Da Washington, prima della premiazione della «National italian american fondation», sono arrivate parole di saggezza: «Noi sbagliamo a mettere troppa pressione sul Napoli, sui giocatori e sull’allenatore. Bisogna sdrammatizzare, questa dev’essere la parola d’ordine. I risultati si vedono alla fine del campionato». Si è creato un solido asse tra De Laurentiis e Mazzarri, scelto poco più di un anno fa per sostituire l’incerto Donadoni, l’ex ct a sua volta chiamato per rimpiazzare Reja. Da dieci mesi il Napoli è in zona Europa. Ha accusato battute d’arresto, però mai una lunga e preoccupante flessione. Il tecnico sa che l’Europa League potrebbe essere un handicap per la sua squadra come per le altre: neanche Juve, Palermo e Sampdoria stanno brillando sulla ribalta di un torneo continentale che De Laurentiis vorrebbe abolire affinché vi possa essere un unico grande campionato per club.

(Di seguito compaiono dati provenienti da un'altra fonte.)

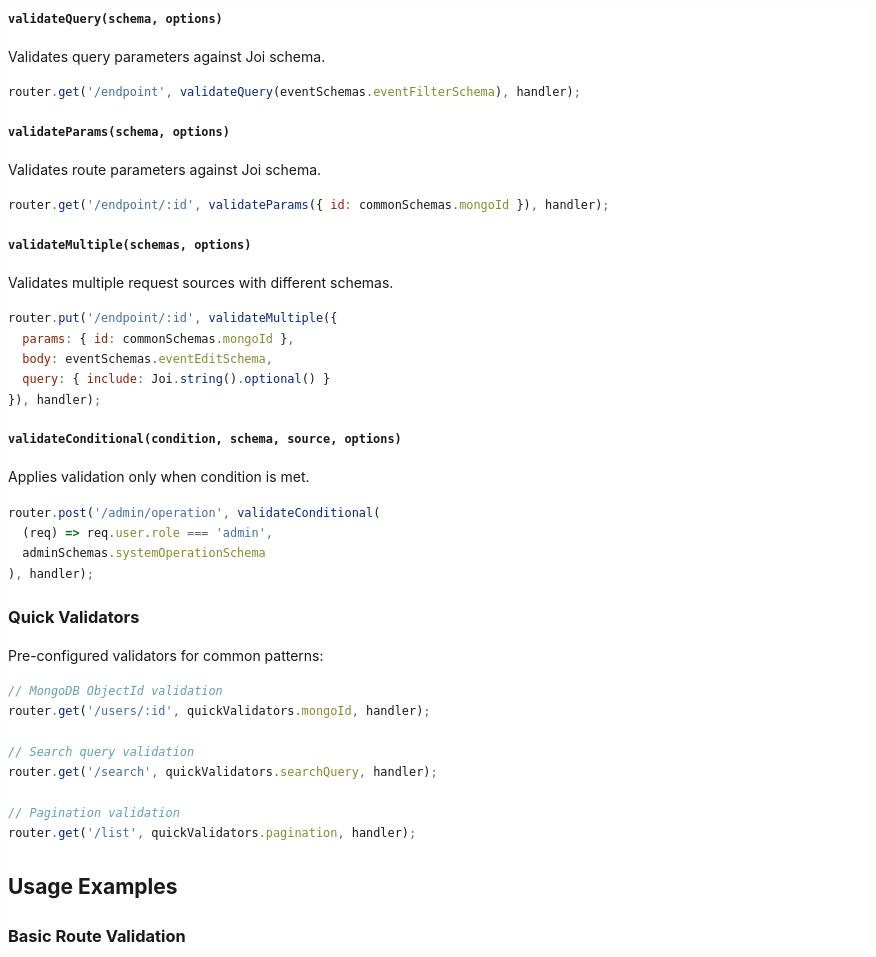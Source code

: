 #### `validateQuery(schema, options)`
Validates query parameters against Joi schema.

```javascript
router.get('/endpoint', validateQuery(eventSchemas.eventFilterSchema), handler);
```

#### `validateParams(schema, options)`
Validates route parameters against Joi schema.

```javascript
router.get('/endpoint/:id', validateParams({ id: commonSchemas.mongoId }), handler);
```

#### `validateMultiple(schemas, options)`
Validates multiple request sources with different schemas.

```javascript
router.put('/endpoint/:id', validateMultiple({
  params: { id: commonSchemas.mongoId },
  body: eventSchemas.eventEditSchema,
  query: { include: Joi.string().optional() }
}), handler);
```

#### `validateConditional(condition, schema, source, options)`
Applies validation only when condition is met.

```javascript
router.post('/admin/operation', validateConditional(
  (req) => req.user.role === 'admin',
  adminSchemas.systemOperationSchema
), handler);
```

### Quick Validators

Pre-configured validators for common patterns:

```javascript
// MongoDB ObjectId validation
router.get('/users/:id', quickValidators.mongoId, handler);

// Search query validation
router.get('/search', quickValidators.searchQuery, handler);

// Pagination validation
router.get('/list', quickValidators.pagination, handler);
```

## Usage Examples

### Basic Route Validation
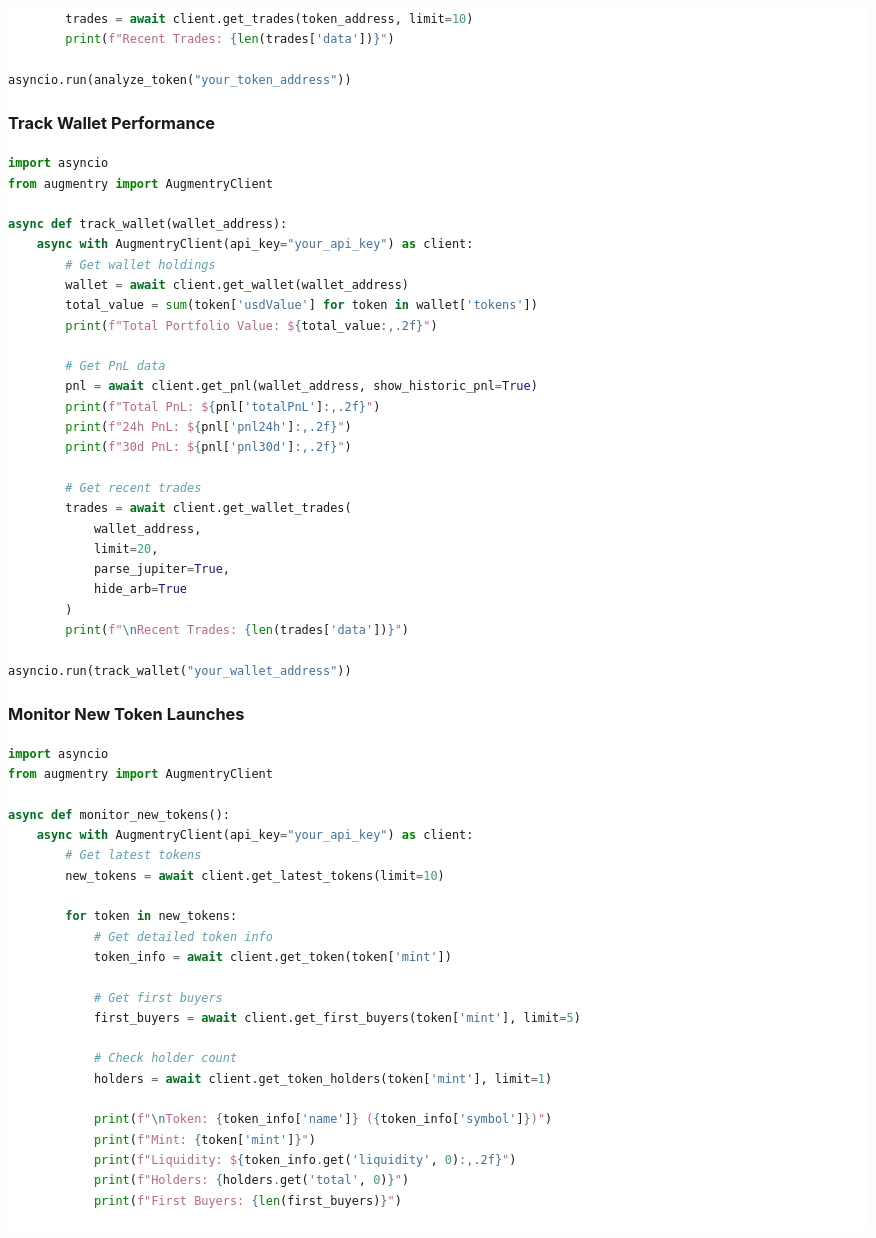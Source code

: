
 ```python
        trades = await client.get_trades(token_address, limit=10)
        print(f"Recent Trades: {len(trades['data'])}")

asyncio.run(analyze_token("your_token_address"))
```

### Track Wallet Performance

```python
import asyncio
from augmentry import AugmentryClient

async def track_wallet(wallet_address):
    async with AugmentryClient(api_key="your_api_key") as client:
        # Get wallet holdings
        wallet = await client.get_wallet(wallet_address)
        total_value = sum(token['usdValue'] for token in wallet['tokens'])
        print(f"Total Portfolio Value: ${total_value:,.2f}")
        
        # Get PnL data
        pnl = await client.get_pnl(wallet_address, show_historic_pnl=True)
        print(f"Total PnL: ${pnl['totalPnL']:,.2f}")
        print(f"24h PnL: ${pnl['pnl24h']:,.2f}")
        print(f"30d PnL: ${pnl['pnl30d']:,.2f}")
        
        # Get recent trades
        trades = await client.get_wallet_trades(
            wallet_address,
            limit=20,
            parse_jupiter=True,
            hide_arb=True
        )
        print(f"\nRecent Trades: {len(trades['data'])}")

asyncio.run(track_wallet("your_wallet_address"))
```

### Monitor New Token Launches

```python
import asyncio
from augmentry import AugmentryClient

async def monitor_new_tokens():
    async with AugmentryClient(api_key="your_api_key") as client:
        # Get latest tokens
        new_tokens = await client.get_latest_tokens(limit=10)
        
        for token in new_tokens:
            # Get detailed token info
            token_info = await client.get_token(token['mint'])
            
            # Get first buyers
            first_buyers = await client.get_first_buyers(token['mint'], limit=5)
            
            # Check holder count
            holders = await client.get_token_holders(token['mint'], limit=1)
            
            print(f"\nToken: {token_info['name']} ({token_info['symbol']})")
            print(f"Mint: {token['mint']}")
            print(f"Liquidity: ${token_info.get('liquidity', 0):,.2f}")
            print(f"Holders: {holders.get('total', 0)}")
            print(f"First Buyers: {len(first_buyers)}")
            
```
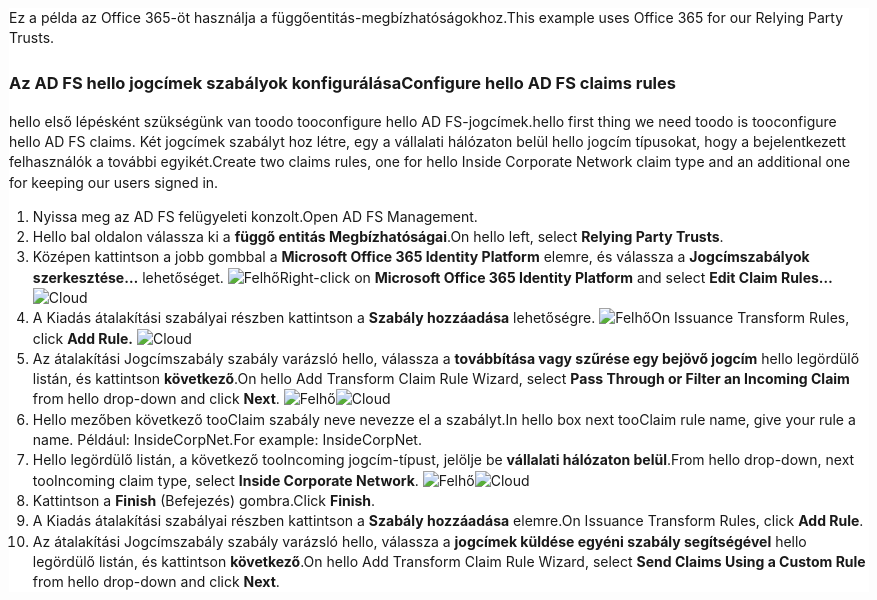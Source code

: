 <span data-ttu-id="aebab-128">Ez a példa az Office 365-öt használja a függőentitás-megbízhatóságokhoz.</span><span class="sxs-lookup"><span data-stu-id="aebab-128">This example uses Office 365 for our Relying Party Trusts.</span></span>

### <a name="configure-hello-ad-fs-claims-rules"></a><span data-ttu-id="aebab-129">Az AD FS hello jogcímek szabályok konfigurálása</span><span class="sxs-lookup"><span data-stu-id="aebab-129">Configure hello AD FS claims rules</span></span>
<span data-ttu-id="aebab-130">hello első lépésként szükségünk van toodo tooconfigure hello AD FS-jogcímek.</span><span class="sxs-lookup"><span data-stu-id="aebab-130">hello first thing we need toodo is tooconfigure hello AD FS claims.</span></span> <span data-ttu-id="aebab-131">Két jogcímek szabályt hoz létre, egy a vállalati hálózaton belül hello jogcím típusokat, hogy a bejelentkezett felhasználók a további egyikét.</span><span class="sxs-lookup"><span data-stu-id="aebab-131">Create two claims rules, one for hello Inside Corporate Network claim type and an additional one for keeping our users signed in.</span></span>

1. <span data-ttu-id="aebab-132">Nyissa meg az AD FS felügyeleti konzolt.</span><span class="sxs-lookup"><span data-stu-id="aebab-132">Open AD FS Management.</span></span>
2. <span data-ttu-id="aebab-133">Hello bal oldalon válassza ki a **függő entitás Megbízhatóságai**.</span><span class="sxs-lookup"><span data-stu-id="aebab-133">On hello left, select **Relying Party Trusts**.</span></span>
3. <span data-ttu-id="aebab-134">Középen kattintson a jobb gombbal a **Microsoft Office 365 Identity Platform** elemre, és válassza a **Jogcímszabályok szerkesztése…** lehetőséget.
   ![Felhő](./media/multi-factor-authentication-get-started-adfs-cloud/trustedip1.png)</span><span class="sxs-lookup"><span data-stu-id="aebab-134">Right-click on **Microsoft Office 365 Identity Platform** and select **Edit Claim Rules…**
![Cloud](./media/multi-factor-authentication-get-started-adfs-cloud/trustedip1.png)</span></span>
4. <span data-ttu-id="aebab-135">A Kiadás átalakítási szabályai részben kattintson a **Szabály hozzáadása** lehetőségre.
   ![Felhő](./media/multi-factor-authentication-get-started-adfs-cloud/trustedip2.png)</span><span class="sxs-lookup"><span data-stu-id="aebab-135">On Issuance Transform Rules, click **Add Rule.**
![Cloud](./media/multi-factor-authentication-get-started-adfs-cloud/trustedip2.png)</span></span>
5. <span data-ttu-id="aebab-136">Az átalakítási Jogcímszabály szabály varázsló hello, válassza a **továbbítása vagy szűrése egy bejövő jogcím** hello legördülő listán, és kattintson **következő**.</span><span class="sxs-lookup"><span data-stu-id="aebab-136">On hello Add Transform Claim Rule Wizard, select **Pass Through or Filter an Incoming Claim** from hello drop-down and click **Next**.</span></span>
   <span data-ttu-id="aebab-137">![Felhő](./media/multi-factor-authentication-get-started-adfs-cloud/trustedip3.png)</span><span class="sxs-lookup"><span data-stu-id="aebab-137">![Cloud](./media/multi-factor-authentication-get-started-adfs-cloud/trustedip3.png)</span></span>
6. <span data-ttu-id="aebab-138">Hello mezőben következő tooClaim szabály neve nevezze el a szabályt.</span><span class="sxs-lookup"><span data-stu-id="aebab-138">In hello box next tooClaim rule name, give your rule a name.</span></span> <span data-ttu-id="aebab-139">Például: InsideCorpNet.</span><span class="sxs-lookup"><span data-stu-id="aebab-139">For example: InsideCorpNet.</span></span>
7. <span data-ttu-id="aebab-140">Hello legördülő listán, a következő tooIncoming jogcím-típust, jelölje be **vállalati hálózaton belül**.</span><span class="sxs-lookup"><span data-stu-id="aebab-140">From hello drop-down, next tooIncoming claim type, select **Inside Corporate Network**.</span></span>
   <span data-ttu-id="aebab-141">![Felhő](./media/multi-factor-authentication-get-started-adfs-cloud/trustedip4.png)</span><span class="sxs-lookup"><span data-stu-id="aebab-141">![Cloud](./media/multi-factor-authentication-get-started-adfs-cloud/trustedip4.png)</span></span>
8. <span data-ttu-id="aebab-142">Kattintson a **Finish** (Befejezés) gombra.</span><span class="sxs-lookup"><span data-stu-id="aebab-142">Click **Finish**.</span></span>
9. <span data-ttu-id="aebab-143">A Kiadás átalakítási szabályai részben kattintson a **Szabály hozzáadása** elemre.</span><span class="sxs-lookup"><span data-stu-id="aebab-143">On Issuance Transform Rules, click **Add Rule**.</span></span>
10. <span data-ttu-id="aebab-144">Az átalakítási Jogcímszabály szabály varázsló hello, válassza a **jogcímek küldése egyéni szabály segítségével** hello legördülő listán, és kattintson **következő**.</span><span class="sxs-lookup"><span data-stu-id="aebab-144">On hello Add Transform Claim Rule Wizard, select **Send Claims Using a Custom Rule** from hello drop-down and click **Next**.</span></span>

Ecco perché non ha insistito sulla necessità di centrare il risultato a tutti i costi, anche se sogna di battere il Milan, com’è accaduto nel primo anno di serie A della sua gestione, quando i rossoneri, a un passo dalla Champions, vennero travolti dagli azzurri. «È giusto preparare una partita alla volta, ma è sbagliato creare in chi la deve affrontare un’atmosfera pesante che potrebbe condizionare anche l’atteggiamento in campo». De Laurentiis ha visto giocatori troppo tesi, l’altra sera, al cospetto del Liverpool che pure non aveva né Torres né Gerrard. E alcuni azzurri, nello stanzone di Castelvolturno, si sono lamentati. Un nazionale ha detto ai compagni: «Paura di chi e di cosa? Noi siamo il Napoli».